I know the universal coefficients theorem (homological version) helps us to compare homology (co-homology) over different coefficients ($\mathbb{Z}$-modules), by:
$$ H_n(X;G)\cong \big[ H_n(X) \otimes_\mathbb{Z} G \big] \oplus \text{Tor}^1(H_{n-1}(X),G) $$
But is there a way to connect the chains over different coefficients? I know that $C_n(X;G):=\text{Free}_G\big( X(n) \big)$, and when $G$ is a $\mathbb{Z}$-module, we have that:
$$C_n(X;G)\cong \text{Free}_{\mathbb{Z}}\big( X(n) \big) \otimes_\mathbb{Z} G$$
But can we move from one $\mathbb{Z}$-module to another?
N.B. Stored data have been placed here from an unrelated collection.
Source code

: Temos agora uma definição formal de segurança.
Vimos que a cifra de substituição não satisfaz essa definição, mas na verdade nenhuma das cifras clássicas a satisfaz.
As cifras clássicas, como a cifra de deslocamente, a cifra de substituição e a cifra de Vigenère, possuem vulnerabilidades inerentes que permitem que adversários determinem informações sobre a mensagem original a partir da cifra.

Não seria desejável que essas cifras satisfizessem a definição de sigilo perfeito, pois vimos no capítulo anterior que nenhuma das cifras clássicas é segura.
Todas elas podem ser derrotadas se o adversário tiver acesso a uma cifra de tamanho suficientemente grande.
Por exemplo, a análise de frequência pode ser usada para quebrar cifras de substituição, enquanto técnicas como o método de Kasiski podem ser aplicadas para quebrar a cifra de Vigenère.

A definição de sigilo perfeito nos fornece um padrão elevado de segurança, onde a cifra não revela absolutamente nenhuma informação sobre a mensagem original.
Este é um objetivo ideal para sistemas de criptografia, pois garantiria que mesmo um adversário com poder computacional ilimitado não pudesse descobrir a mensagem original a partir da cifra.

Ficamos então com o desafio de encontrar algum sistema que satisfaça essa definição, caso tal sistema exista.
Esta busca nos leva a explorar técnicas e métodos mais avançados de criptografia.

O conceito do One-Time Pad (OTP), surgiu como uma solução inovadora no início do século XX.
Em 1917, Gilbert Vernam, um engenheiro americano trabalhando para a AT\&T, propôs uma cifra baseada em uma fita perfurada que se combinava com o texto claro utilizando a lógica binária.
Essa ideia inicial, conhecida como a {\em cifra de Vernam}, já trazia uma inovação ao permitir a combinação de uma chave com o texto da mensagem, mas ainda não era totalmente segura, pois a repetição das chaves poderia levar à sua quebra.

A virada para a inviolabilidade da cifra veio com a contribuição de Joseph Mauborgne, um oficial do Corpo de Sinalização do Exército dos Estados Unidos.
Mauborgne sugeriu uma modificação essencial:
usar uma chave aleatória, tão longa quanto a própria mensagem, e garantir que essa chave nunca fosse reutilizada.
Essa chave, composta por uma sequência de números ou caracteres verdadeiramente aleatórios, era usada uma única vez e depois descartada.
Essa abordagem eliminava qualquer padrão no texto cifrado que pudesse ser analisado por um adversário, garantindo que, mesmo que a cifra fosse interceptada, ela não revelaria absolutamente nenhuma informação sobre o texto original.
More concretely, I have an element $\gamma\in C_{n-1}(X)$ and I take $\gamma' \in C_{n-1}(X;G)$ with appropriate coefficients in $G$. I know that there exists $\omega' \in C_n(X;G)$ such that $\partial(\omega')=\gamma'$. Using this, I want to find $\omega \in C_n(X)$ such that:
$$ \partial(\omega)=\gamma \quad \text{as a } \; G-\text{module morphism} $$
Is there some "diagram chasing" way to obtain such an element?